Convergence of projected stochastic approximation algorithm
Michał Borowski, Błażej Miasojedow
TL;DR
This work addresses the convergence of the Robbins–Monro stochastic approximation with projection onto a hyperrectangle, a case whose convergence proof has gaps in the classical Kushner–Yin framework. It employs the ODE method to recast the iteration as a discretization of the projected ODE $ẋ = h(x) - z$, $z ∈ N_K(x)$ and establishes almost sure equicontinuity of the associated processes $(X_n)$ and $(Z_n)$, enabling a limit-based convergence analysis via Arzelà–Ascoli. The main theoretical contribution is Theorem main, which shows that any limit of $(X_n,Z_n)$ satisfies the projected ODE and that limits are Lipschitz, leading to convergence of $x_n$ to stationary points under a Lyapunov stability condition (Theorem final).

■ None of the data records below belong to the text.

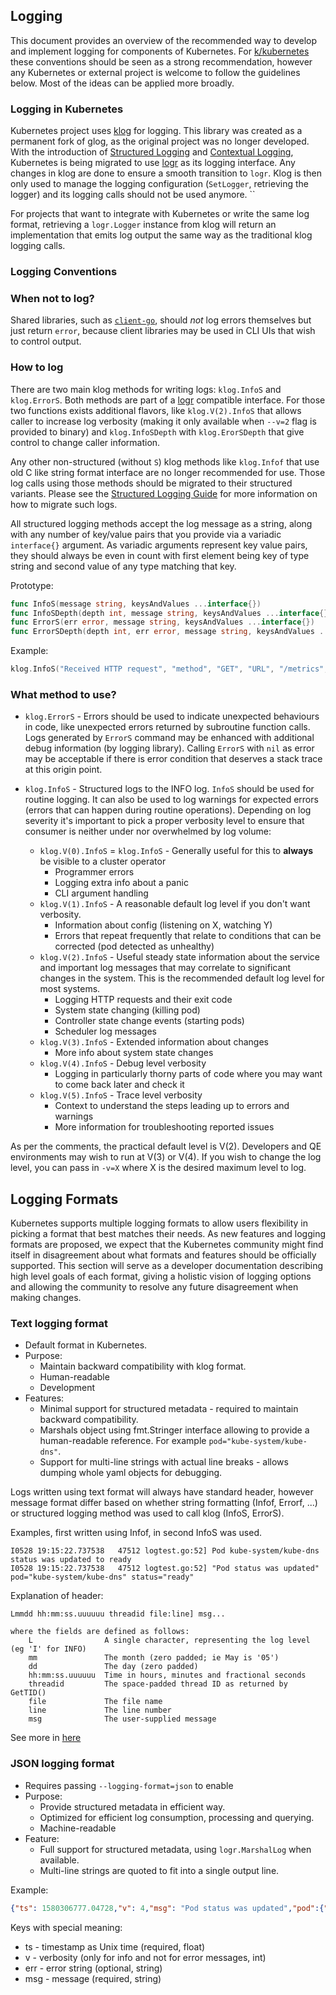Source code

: ## Logging

This document provides an overview of  the recommended way to develop and implement
logging for components of Kubernetes.
For [k/kubernetes](https://github.com/kubernetes/kubernetes) these conventions should be seen
as a strong recommendation, however any Kubernetes or external project is welcome to follow
the guidelines below. Most of the ideas can be applied more broadly.

### Logging in Kubernetes

Kubernetes project uses [klog](https://github.com/kubernetes/klog) for logging.
This library was created as a permanent fork of glog, as the original project was no longer developed. 
With the introduction of [Structured Logging](https://github.com/kubernetes/enhancements/tree/master/keps/sig-instrumentation/1602-structured-logging) and [Contextual Logging](https://github.com/kubernetes/enhancements/blob/master/keps/sig-instrumentation/3077-contextual-logging/README.md), Kubernetes is being migrated to use [logr](https://github.com/go-logr/logr) as its logging interface. Any changes in klog are done to ensure a smooth transition to `logr`. Klog is then only used to manage the logging configuration (`SetLogger`, retrieving the logger) and its logging calls should not be used anymore.
``

For projects that want to integrate with Kubernetes or write the same log format, retrieving a `logr.Logger` instance from klog will return an implementation that emits log output the same way as the traditional klog logging calls.

### Logging Conventions

### When not to log?

Shared libraries, such as [`client-go`](https://github.com/kubernetes/client-go), should _not_
log errors themselves
but just return `error`, because client libraries may be used in CLI UIs that wish to control output.

### How to log

There are two main klog methods for writing logs: `klog.InfoS` and `klog.ErrorS`. Both methods are part of a [logr](https://github.com/go-logr/logr) compatible interface.
For those two functions exists additional flavors, like `klog.V(2).InfoS` that allows caller to increase log verbosity (making it only available when `--v=2` flag is provided to binary) and `klog.InfoSDepth` with `klog.ErorSDepth` that give control to change caller information.

Any other non-structured (without `S`) klog methods like `klog.Infof` that use old C like string format interface are no longer recommended for use. 
Those log calls using those methods should be migrated to their structured variants.
Please see the [Structured Logging Guide](migration-to-structured-logging.md#structured-logging-in-kubernetes) for more information on how to migrate such logs.

All structured logging methods accept the log message as a string, along with any number of key/value pairs that you provide via a variadic `interface{}` argument.
As variadic arguments represent key value pairs, they should always be even in count with first element being key of type string and second value of any type matching that key.

Prototype:
```go
func InfoS(message string, keysAndValues ...interface{})
func InfoSDepth(depth int, message string, keysAndValues ...interface{})
func ErrorS(err error, message string, keysAndValues ...interface{})
func ErrorSDepth(depth int, err error, message string, keysAndValues ...interface{})
```

Example:
```go
klog.InfoS("Received HTTP request", "method", "GET", "URL", "/metrics", "latency", time.Second)
```

### What method to use?

* `klog.ErrorS` - Errors should be used to indicate unexpected behaviours in code, like unexpected errors returned by subroutine function calls.
Logs generated by `ErrorS` command may be enhanced with additional debug information (by logging library). Calling `ErrorS` with `nil` as error may be acceptable if there is error condition that deserves a stack trace at this origin point.

* `klog.InfoS` -  Structured logs to the INFO log. `InfoS` should be used for routine logging. It can also be used to log warnings for expected errors (errors that can happen during routine operations).
  Depending on log severity it's important to pick a proper verbosity level to ensure that consumer is neither under nor overwhelmed by log volume:
  * `klog.V(0).InfoS` = `klog.InfoS` - Generally useful for this to **always** be visible to a cluster operator
    * Programmer errors
    * Logging extra info about a panic
    * CLI argument handling
  * `klog.V(1).InfoS` - A reasonable default log level if you don't want verbosity.
    * Information about config (listening on X, watching Y)
    * Errors that repeat frequently that relate to conditions that can be corrected (pod detected as unhealthy)
  * `klog.V(2).InfoS` - Useful steady state information about the service and important log messages that may correlate to significant changes in the system.  This is the recommended default log level for most systems.
    * Logging HTTP requests and their exit code
    * System state changing (killing pod)
    * Controller state change events (starting pods)
    * Scheduler log messages
  * `klog.V(3).InfoS` - Extended information about changes
    * More info about system state changes
  * `klog.V(4).InfoS` - Debug level verbosity
    * Logging in particularly thorny parts of code where you may want to come back later and check it
  * `klog.V(5).InfoS` - Trace level verbosity
    * Context to understand the steps leading up to errors and warnings
    * More information for troubleshooting reported issues

As per the comments, the practical default level is V(2). Developers and QE
environments may wish to run at V(3) or V(4). If you wish to change the log
level, you can pass in `-v=X` where X is the desired maximum level to log.

## Logging Formats

Kubernetes supports multiple logging formats to allow users flexibility in picking a format that best matches their needs.
As new features and logging formats are proposed, we expect that the Kubernetes community might find itself in disagreement about what formats and features should be officially supported.
This section will serve as a developer documentation describing high level goals of each format, giving a holistic vision of logging options and allowing the community to resolve any future disagreement when making changes.

### Text logging format

* Default format in Kubernetes.
* Purpose:
  * Maintain backward compatibility with klog format.
  * Human-readable
  * Development
* Features:
  * Minimal support for structured metadata - required to maintain backward compatibility.
  * Marshals object using fmt.Stringer interface allowing to provide a human-readable reference. For example `pod="kube-system/kube-dns"`.
  * Support for multi-line strings with actual line breaks - allows dumping whole yaml objects for debugging.

Logs written using text format will always have standard header, however message format differ based on whether string formatting (Infof, Errorf, ...) or structured logging method was used to call klog (InfoS, ErrorS).

Examples, first written using Infof, in second InfoS was used.
```
I0528 19:15:22.737538   47512 logtest.go:52] Pod kube-system/kube-dns status was updated to ready
I0528 19:15:22.737538   47512 logtest.go:52] "Pod status was updated" pod="kube-system/kube-dns" status="ready"
```

Explanation of header:
```
Lmmdd hh:mm:ss.uuuuuu threadid file:line] msg...

where the fields are defined as follows:
	L                A single character, representing the log level (eg 'I' for INFO)
	mm               The month (zero padded; ie May is '05')
	dd               The day (zero padded)
	hh:mm:ss.uuuuuu  Time in hours, minutes and fractional seconds
	threadid         The space-padded thread ID as returned by GetTID()
	file             The file name
	line             The line number
	msg              The user-supplied message
```

See more in [here](https://github.com/kubernetes/klog/blob/9ad246211af1ed84621ee94a26fcce0038b69cd1/klog.go#L581-L597)

### JSON logging format

* Requires passing `--logging-format=json` to enable
* Purpose:
  * Provide structured metadata in efficient way.
  * Optimized for efficient log consumption, processing and querying.
  * Machine-readable
* Feature:
  * Full support for structured metadata, using `logr.MarshalLog` when available.
  * Multi-line strings are quoted to fit into a single output line.

Example:
```json
{"ts": 1580306777.04728,"v": 4,"msg": "Pod status was updated","pod":{"name": "kube-dns","namespace": "kube-system"},"status": "ready"}
```

Keys with special meaning:
* ts - timestamp as Unix time (required, float)
* v - verbosity (only for info and not for error messages, int)
* err - error string (optional, string)
* msg - message (required, string)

The results extend to proximal stochastic gradient methods and provide a more solid theoretical foundation for stochastic optimization techniques, including nonconvex and non-smooth settings, with relaxed assumptions on noise and learning rates.
Abstract
We study the Robbins-Monro stochastic approximation algorithm with projections on a hyperrectangle and prove its convergence. This work fills a gap in the convergence proof of the classic book by Kushner and Yin. Using the ODE method, we show that the algorithm converges to stationary points of a related projected ODE. Our results provide a better theoretical foundation for stochastic optimization techniques, including stochastic gradient descent and its proximal version. These results extend the algorithm's applicability and relax some assumptions of previous research.